Einige hundert Meter weiter östlich, auf der anderen Seite des Ernst-Reuter-Platzes, sitzen die Physiker. Wer über den Hof durch eine alte Stahltür geht, die Treppe hinunter in den Keller zu Raum 062 findet und die Tür unter der Aufschrift "Laser" und den schwarzen Vorhang der Lichtschleuse öffnet, landet im Reich von Moritz Grehn. Dunkel ist es hier, nur zwei Schreibtischlampen und einige Computerbildschirme spenden Licht. Kabelberge hängen an den Wänden, aus einer Vitrine scheinen grüne und rote Lichter des Lasers.

Der Doktorand erklärt, wie man mit Laser ganz kleine Schrift in Materialien graviert. "Wir können etwas auf einen Stecknadelkopf oder auf die Stecknadel selbst schreiben", sagt Grehn.
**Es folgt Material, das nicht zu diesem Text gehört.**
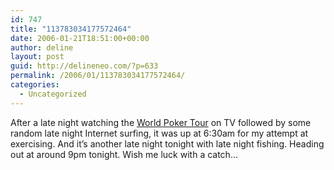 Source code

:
 ```yaml
---
id: 747
title: "113783034177572464"
date: 2006-01-21T18:51:00+00:00
author: deline
layout: post
guid: http://delineneo.com/?p=633
permalink: /2006/01/113783034177572464/
categories:
  - Uncategorized
---
```

After a late night watching the [World Poker Tour](http://www.worldpokertour.com/) on TV followed by some random late night Internet surfing, it was up at 6:30am for my attempt at exercising. And it&#8217;s another late night tonight with late night fishing. Heading out at around 9pm tonight. Wish me luck with a catch&#8230;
Die Besucher beugen sich über Glasscheiben und Münzen. Mit bloßem Auge sind nur dunkle Stellen zu erkennen, erst mit der Lupe erscheinen ein "T" und ein "U" und ein noch winzigeres "berlin". Nach einer halben Stunde wartet ein neuer Schwung Menschen vor der Tür, manchmal ist es so voll, dass nicht alle in den Raum passen.

Nein, alles verstanden habe er nicht, sagt ein Besucher. Er wolle nur sehen, woran überhaupt geforscht werde. "Man muss sich schon selbst begeistern", sagt Grehn, um das Experiment immer und immer wieder zu erklären. Da haben es die Mitarbeiter der vernetzten Wohnung besser: Nach der Hälfte des Abends wartet auf sie eine Ablöse.